Sirikit dam faces water level crisis

Sirikit dam faces water level crisis

The Sirikit dam (photo by Thiti Wannamontha)
The Sirikit dam (photo by Thiti Wannamontha)

The water level of the Sirikit dam has dropped to its most critical in recent years as a result of low rainfall in the dam's catchment area, forcing cuts in water releases as the country counts down to the dry season.

Suthep Lertsrimongkhon, director of the Sirikit dam in Uttaradit province, yesterday said the water level in the dam was at its lowest since the dam began operating 39 years ago.

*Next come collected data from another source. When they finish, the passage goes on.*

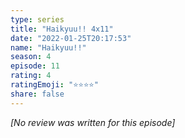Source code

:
 ```yaml
---
type: series
title: "Haikyuu!! 4x11"
date: "2022-01-25T20:17:53"
name: "Haikyuu!!"
season: 4
episode: 11
rating: 4
ratingEmoji: "⭐️⭐️⭐️⭐️"
share: false
---
```


_[No review was written for this episode]_

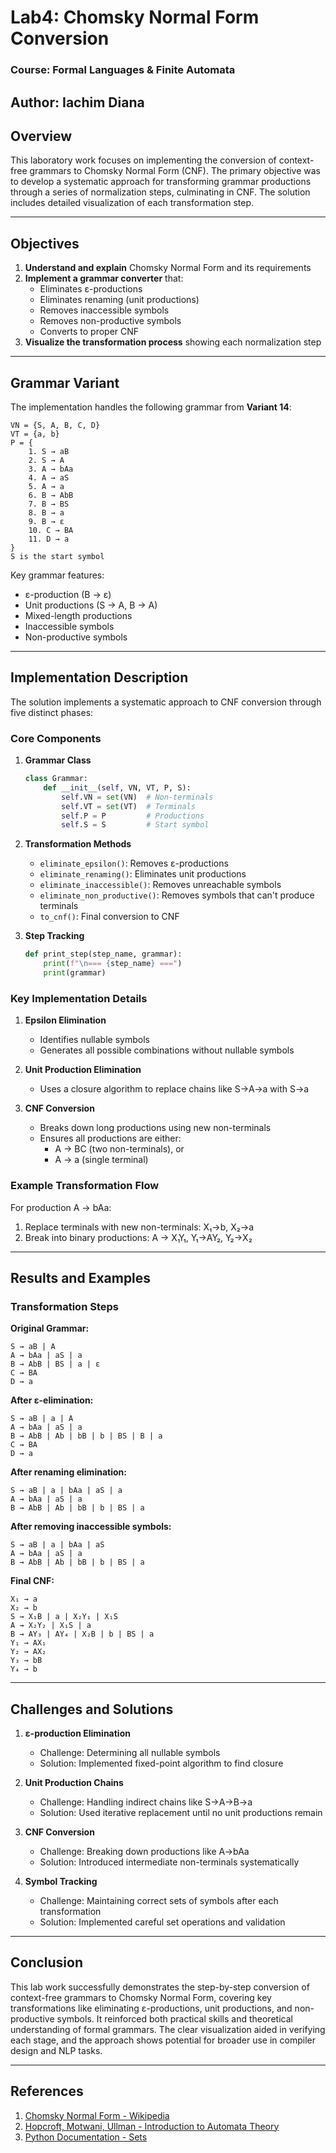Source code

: 
# Lab4: Chomsky Normal Form Conversion

### Course: Formal Languages & Finite Automata  
Author: Iachim Diana
---

## Overview

This laboratory work focuses on implementing the conversion of context-free grammars to Chomsky Normal Form (CNF). The primary objective was to develop a systematic approach for transforming grammar productions through a series of normalization steps, culminating in CNF. The solution includes detailed visualization of each transformation step.

---

## Objectives

1. **Understand and explain** Chomsky Normal Form and its requirements
2. **Implement a grammar converter** that:
   - Eliminates ε-productions
   - Eliminates renaming (unit productions)
   - Removes inaccessible symbols
   - Removes non-productive symbols
   - Converts to proper CNF
3. **Visualize the transformation process** showing each normalization step

---

## Grammar Variant

The implementation handles the following grammar from **Variant 14**:

```
VN = {S, A, B, C, D}
VT = {a, b}
P = {
    1. S → aB
    2. S → A
    3. A → bAa
    4. A → aS
    5. A → a
    6. B → AbB
    7. B → BS
    8. B → a
    9. B → ε
    10. C → BA
    11. D → a
}
S is the start symbol
```

Key grammar features:
- ε-production (B → ε)
- Unit productions (S → A, B → A)
- Mixed-length productions
- Inaccessible symbols
- Non-productive symbols

---

## Implementation Description

The solution implements a systematic approach to CNF conversion through five distinct phases:

### Core Components

1. **Grammar Class**
   ```python
   class Grammar:
       def __init__(self, VN, VT, P, S):
           self.VN = set(VN)  # Non-terminals
           self.VT = set(VT)  # Terminals
           self.P = P         # Productions
           self.S = S         # Start symbol
   ```

2. **Transformation Methods**
   - `eliminate_epsilon()`: Removes ε-productions
   - `eliminate_renaming()`: Eliminates unit productions
   - `eliminate_inaccessible()`: Removes unreachable symbols
   - `eliminate_non_productive()`: Removes symbols that can't produce terminals
   - `to_cnf()`: Final conversion to CNF

3. **Step Tracking**
   ```python
   def print_step(step_name, grammar):
       print(f"\n=== {step_name} ===")
       print(grammar)
   ```

### Key Implementation Details

1. **Epsilon Elimination**
   - Identifies nullable symbols
   - Generates all possible combinations without nullable symbols

2. **Unit Production Elimination**
   - Uses a closure algorithm to replace chains like S→A→a with S→a

3. **CNF Conversion**
   - Breaks down long productions using new non-terminals
   - Ensures all productions are either:
     - A → BC (two non-terminals), or
     - A → a (single terminal)

### Example Transformation Flow

For production A → bAa:
1. Replace terminals with new non-terminals: X₁→b, X₂→a
2. Break into binary productions: A → X₁Y₁, Y₁→AY₂, Y₂→X₂

---

## Results and Examples

### Transformation Steps

**Original Grammar:**
```
S → aB | A
A → bAa | aS | a
B → AbB | BS | a | ε
C → BA
D → a
```

**After ε-elimination:**
```
S → aB | a | A
A → bAa | aS | a
B → AbB | Ab | bB | b | BS | B | a
C → BA
D → a
```

**After renaming elimination:**
```
S → aB | a | bAa | aS | a
A → bAa | aS | a
B → AbB | Ab | bB | b | BS | a
```

**After removing inaccessible symbols:**
```
S → aB | a | bAa | aS
A → bAa | aS | a
B → AbB | Ab | bB | b | BS | a
```

**Final CNF:**
```
X₁ → a
X₂ → b
S → X₁B | a | X₂Y₁ | X₁S
A → X₂Y₂ | X₁S | a
B → AY₃ | AY₄ | X₂B | b | BS | a
Y₁ → AX₁
Y₂ → AX₂
Y₃ → bB
Y₄ → b
```

---

## Challenges and Solutions

1. **ε-production Elimination**
   - Challenge: Determining all nullable symbols
   - Solution: Implemented fixed-point algorithm to find closure

2. **Unit Production Chains**
   - Challenge: Handling indirect chains like S→A→B→a
   - Solution: Used iterative replacement until no unit productions remain

3. **CNF Conversion**
   - Challenge: Breaking down productions like A→bAa
   - Solution: Introduced intermediate non-terminals systematically

4. **Symbol Tracking**
   - Challenge: Maintaining correct sets of symbols after each transformation
   - Solution: Implemented careful set operations and validation

---

## Conclusion

This lab work successfully demonstrates the step-by-step conversion of context-free grammars to Chomsky Normal Form, covering key transformations like eliminating ε-productions, unit productions, and non-productive symbols. It reinforced both practical skills and theoretical understanding of formal grammars. The clear visualization aided in verifying each stage, and the approach shows potential for broader use in compiler design and NLP tasks.

---

## References

1. [Chomsky Normal Form - Wikipedia](https://en.wikipedia.org/wiki/Chomsky_normal_form)
2. [Hopcroft, Motwani, Ullman - Introduction to Automata Theory](https://www.pearson.com/store/p/introduction-to-automata-theory-languages-and-computation/P100000582189)
3. [Python Documentation - Sets](https://docs.python.org/3/tutorial/datastructures.html#sets)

Mr Suthep said the low water level will directly affect more than 40,000 rai of farmland and also more than 4,000 fish raised in floating baskets in tambons Wang Kapi and Ban Koh of Muang district and tambons Thung Yang and Pailom in Laplae district. 

Mr Suthep said usually 4.2 billion cubic metres of water (44.99% of the dam's full capacity) was reserved in the Sirikit dam. 

However, the available water volume was only 1.4 billion cu/m (21.45% of its full capacity). Only 14 million cu/m daily flowed into the dam.  

"Rainfall is likely to fall by the end of this month or there might be no rain as the country is entering the dry season," Mr Suthep said.

"Therefore, we will cut the amount of water discharged from the dam, starting from Sept 27 onwards, in preparation for drought."

Mr Suthep said the dam will release 4 million cu/m of water per day. It previously released 9 million cu/m per day.

Local villagers have been kept informed of the water situation so they will be able to plan their agriculture and fish-farming properly.

Mr Suthep, however, asked residents to suspend off-season rice cultivation.

Meanwhile, in Nan, around 400 villagers of Ban Huai Hai were left stranded after flash floods triggered by heavy downpours swept away a wooden bridge used as an entrance to a road in Phu Phiang district.

The bridge was repaired by residents before help from authorities arrived.

In Nakhon Sawan, a surge in water levels in the Ping River triggered by torrential rainfall damaged more than 30 metres of a weir along the river in Kao Lieo district yesterday. 

Wisarn Wasuntaraporn, chief of the Irrigation Office in Nakhon Sawan, said his staff could not fix the damaged weir until strong currents resided.